Current HIV Research

Author(s): Michael Hawkes, Eugenie S. Sivasivugha, Simon K. Ngigi, Claude K. Masumbuko, Jason Brophy and Zacharie T. Kibendelwa

DOI: 10.2174/1570162X113119990002

HIV and Religion in the Congo: A Mixed-Methods Study

Page: [246 - 253] Pages: 8

  • * (Excluding Mailing and Handling)

Abstract

Objective: To explore the relationship between religious affiliation and HIV infection in a war-ravaged community in sub-Saharan Africa.

Design: Mixed quantitative and qualitative methods.

Methods: Individuals attending HIV voluntary counseling and testing clinics in Butembo in Eastern Democratic Republic of the Congo (DRC) completed a questionnaire and were tested for HIV infection. Risk factors for HIV seropositivity were explored, with attention to religious affiliation as a potential risk factor. Structured interviews of key informants were used to complement quantitative data.

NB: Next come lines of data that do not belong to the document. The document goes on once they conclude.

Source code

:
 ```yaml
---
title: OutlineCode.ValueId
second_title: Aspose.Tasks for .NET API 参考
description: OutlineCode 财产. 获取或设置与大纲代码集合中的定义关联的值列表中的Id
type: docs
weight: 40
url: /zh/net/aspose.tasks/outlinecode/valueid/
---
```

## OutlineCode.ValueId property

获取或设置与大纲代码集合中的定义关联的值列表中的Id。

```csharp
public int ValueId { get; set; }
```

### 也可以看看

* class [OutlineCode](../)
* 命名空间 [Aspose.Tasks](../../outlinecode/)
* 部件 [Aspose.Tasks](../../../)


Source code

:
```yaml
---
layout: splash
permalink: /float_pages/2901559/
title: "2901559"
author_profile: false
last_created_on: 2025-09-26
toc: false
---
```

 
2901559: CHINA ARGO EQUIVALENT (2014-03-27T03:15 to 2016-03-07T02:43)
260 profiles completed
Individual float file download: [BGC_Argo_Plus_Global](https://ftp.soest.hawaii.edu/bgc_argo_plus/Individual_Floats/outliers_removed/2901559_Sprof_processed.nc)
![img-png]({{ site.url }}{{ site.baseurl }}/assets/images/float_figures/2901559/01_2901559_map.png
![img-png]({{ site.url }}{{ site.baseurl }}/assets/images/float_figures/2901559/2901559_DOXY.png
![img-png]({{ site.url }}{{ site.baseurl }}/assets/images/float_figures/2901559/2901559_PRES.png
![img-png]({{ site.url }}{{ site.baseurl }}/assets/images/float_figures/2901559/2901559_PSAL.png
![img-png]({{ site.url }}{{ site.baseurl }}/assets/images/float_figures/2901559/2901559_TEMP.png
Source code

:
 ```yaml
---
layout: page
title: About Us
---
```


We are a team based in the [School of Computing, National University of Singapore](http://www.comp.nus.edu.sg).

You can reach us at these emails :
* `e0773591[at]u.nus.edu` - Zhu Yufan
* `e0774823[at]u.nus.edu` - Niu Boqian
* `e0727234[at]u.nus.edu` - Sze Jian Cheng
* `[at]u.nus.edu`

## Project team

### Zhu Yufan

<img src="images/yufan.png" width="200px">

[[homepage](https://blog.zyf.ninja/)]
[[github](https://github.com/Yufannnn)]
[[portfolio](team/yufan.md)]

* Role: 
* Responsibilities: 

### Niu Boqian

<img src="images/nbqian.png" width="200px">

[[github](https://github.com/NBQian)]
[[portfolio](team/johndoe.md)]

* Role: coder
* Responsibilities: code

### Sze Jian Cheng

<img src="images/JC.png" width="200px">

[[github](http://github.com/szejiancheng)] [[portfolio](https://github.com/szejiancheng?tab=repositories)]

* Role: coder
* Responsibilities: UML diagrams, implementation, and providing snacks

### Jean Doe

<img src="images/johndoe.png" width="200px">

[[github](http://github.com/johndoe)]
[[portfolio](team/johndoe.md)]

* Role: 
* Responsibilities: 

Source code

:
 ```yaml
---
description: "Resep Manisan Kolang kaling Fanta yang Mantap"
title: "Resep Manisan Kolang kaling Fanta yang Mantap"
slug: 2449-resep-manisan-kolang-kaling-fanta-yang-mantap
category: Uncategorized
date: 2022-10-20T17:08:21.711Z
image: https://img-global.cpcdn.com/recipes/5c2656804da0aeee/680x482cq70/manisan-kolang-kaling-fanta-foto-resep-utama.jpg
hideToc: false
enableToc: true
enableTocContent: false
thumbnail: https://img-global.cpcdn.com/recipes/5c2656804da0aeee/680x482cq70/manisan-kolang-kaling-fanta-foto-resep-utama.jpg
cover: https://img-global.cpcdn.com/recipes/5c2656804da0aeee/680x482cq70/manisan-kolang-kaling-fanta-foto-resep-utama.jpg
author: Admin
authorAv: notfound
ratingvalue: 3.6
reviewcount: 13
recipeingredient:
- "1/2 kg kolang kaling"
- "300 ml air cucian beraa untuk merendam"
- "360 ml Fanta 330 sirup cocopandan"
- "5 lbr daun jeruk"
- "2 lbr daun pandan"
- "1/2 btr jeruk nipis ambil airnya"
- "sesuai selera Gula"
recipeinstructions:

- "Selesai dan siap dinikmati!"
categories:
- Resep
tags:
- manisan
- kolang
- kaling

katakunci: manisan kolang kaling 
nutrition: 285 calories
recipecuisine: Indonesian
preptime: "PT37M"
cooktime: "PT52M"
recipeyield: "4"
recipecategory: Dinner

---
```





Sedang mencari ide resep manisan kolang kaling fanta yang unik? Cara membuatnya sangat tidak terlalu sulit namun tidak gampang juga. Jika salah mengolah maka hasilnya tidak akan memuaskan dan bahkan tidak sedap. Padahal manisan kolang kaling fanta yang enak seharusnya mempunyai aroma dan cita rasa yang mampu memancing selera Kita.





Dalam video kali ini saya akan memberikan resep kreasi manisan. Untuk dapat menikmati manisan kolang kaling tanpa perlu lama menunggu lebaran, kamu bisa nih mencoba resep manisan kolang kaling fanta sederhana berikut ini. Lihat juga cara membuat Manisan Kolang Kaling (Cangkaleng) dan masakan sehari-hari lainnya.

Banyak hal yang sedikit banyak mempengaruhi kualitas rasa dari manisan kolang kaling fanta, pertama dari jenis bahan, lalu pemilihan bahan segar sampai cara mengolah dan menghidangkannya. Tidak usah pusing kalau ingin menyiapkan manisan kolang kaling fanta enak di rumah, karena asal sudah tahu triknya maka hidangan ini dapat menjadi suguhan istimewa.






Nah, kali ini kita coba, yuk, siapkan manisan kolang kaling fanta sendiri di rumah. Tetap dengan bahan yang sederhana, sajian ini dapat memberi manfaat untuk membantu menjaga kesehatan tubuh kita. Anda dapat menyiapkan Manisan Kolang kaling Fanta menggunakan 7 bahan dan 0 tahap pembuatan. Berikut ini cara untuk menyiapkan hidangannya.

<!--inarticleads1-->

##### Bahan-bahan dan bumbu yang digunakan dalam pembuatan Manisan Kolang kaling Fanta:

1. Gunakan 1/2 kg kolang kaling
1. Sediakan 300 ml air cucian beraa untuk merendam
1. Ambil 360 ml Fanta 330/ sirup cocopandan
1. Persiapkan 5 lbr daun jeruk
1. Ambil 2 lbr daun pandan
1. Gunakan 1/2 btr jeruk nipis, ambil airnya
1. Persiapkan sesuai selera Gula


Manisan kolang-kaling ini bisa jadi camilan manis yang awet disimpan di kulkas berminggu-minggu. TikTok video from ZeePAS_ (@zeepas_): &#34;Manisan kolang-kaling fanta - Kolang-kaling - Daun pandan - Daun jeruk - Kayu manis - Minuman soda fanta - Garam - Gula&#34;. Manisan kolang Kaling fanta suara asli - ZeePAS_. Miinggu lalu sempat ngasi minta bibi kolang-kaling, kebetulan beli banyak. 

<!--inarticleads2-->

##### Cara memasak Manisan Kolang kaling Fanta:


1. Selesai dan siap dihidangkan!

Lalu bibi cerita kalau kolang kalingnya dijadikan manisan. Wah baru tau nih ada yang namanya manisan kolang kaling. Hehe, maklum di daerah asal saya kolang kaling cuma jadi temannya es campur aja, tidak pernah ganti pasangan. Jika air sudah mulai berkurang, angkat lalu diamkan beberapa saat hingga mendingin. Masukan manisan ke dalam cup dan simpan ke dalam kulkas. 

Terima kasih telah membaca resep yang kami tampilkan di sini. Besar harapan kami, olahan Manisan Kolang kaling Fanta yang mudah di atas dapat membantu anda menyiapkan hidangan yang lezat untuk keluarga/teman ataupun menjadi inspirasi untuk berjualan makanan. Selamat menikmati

Results: Three hundred and eighty individuals attending six clinics were enrolled. Nearly all participants (97%) selfidentified as Christian (44% Catholic; 53% non-Catholic Christian). Twenty-eight patients (7.4%) tested positive for HIV. Age>30 years (adjusted OR 47 [95%CI 2.9-770, p=0.007]), married status (adjusted OR 3.7 [95%CI 1.1-13, p=0.037]), and Catholic religion (adjusted OR 2.7 [95%CI 1.1-6.8, p=0.030]) were independent risk factors for HIV seropositivity in a multivariable logistic regression model. Rates of HIV were higher among Catholic than non-Catholic Christian participants in both single and married participants. The proportion of participants reporting condom use as a primary prevention modality did not differ significantly between religious groups; however, within both Catholic and non-Catholic Christian groups, increasing church attendance was associated with decreased use of condoms. Qualitative data highlighted divergent views toward condom use among Catholic health workers.

Conclusions: In this cross-sectional survey in Eastern DRC, Catholic (relative to non-Catholic Christian) religious affiliation was associated with an increased risk of HIV. Increasing dialogue between biomedical practitioners and religious leaders may strengthen HIV prevention efforts in SSA.

Keywords: HIV, religion, condom, mixed methods, sub-Saharan Africa.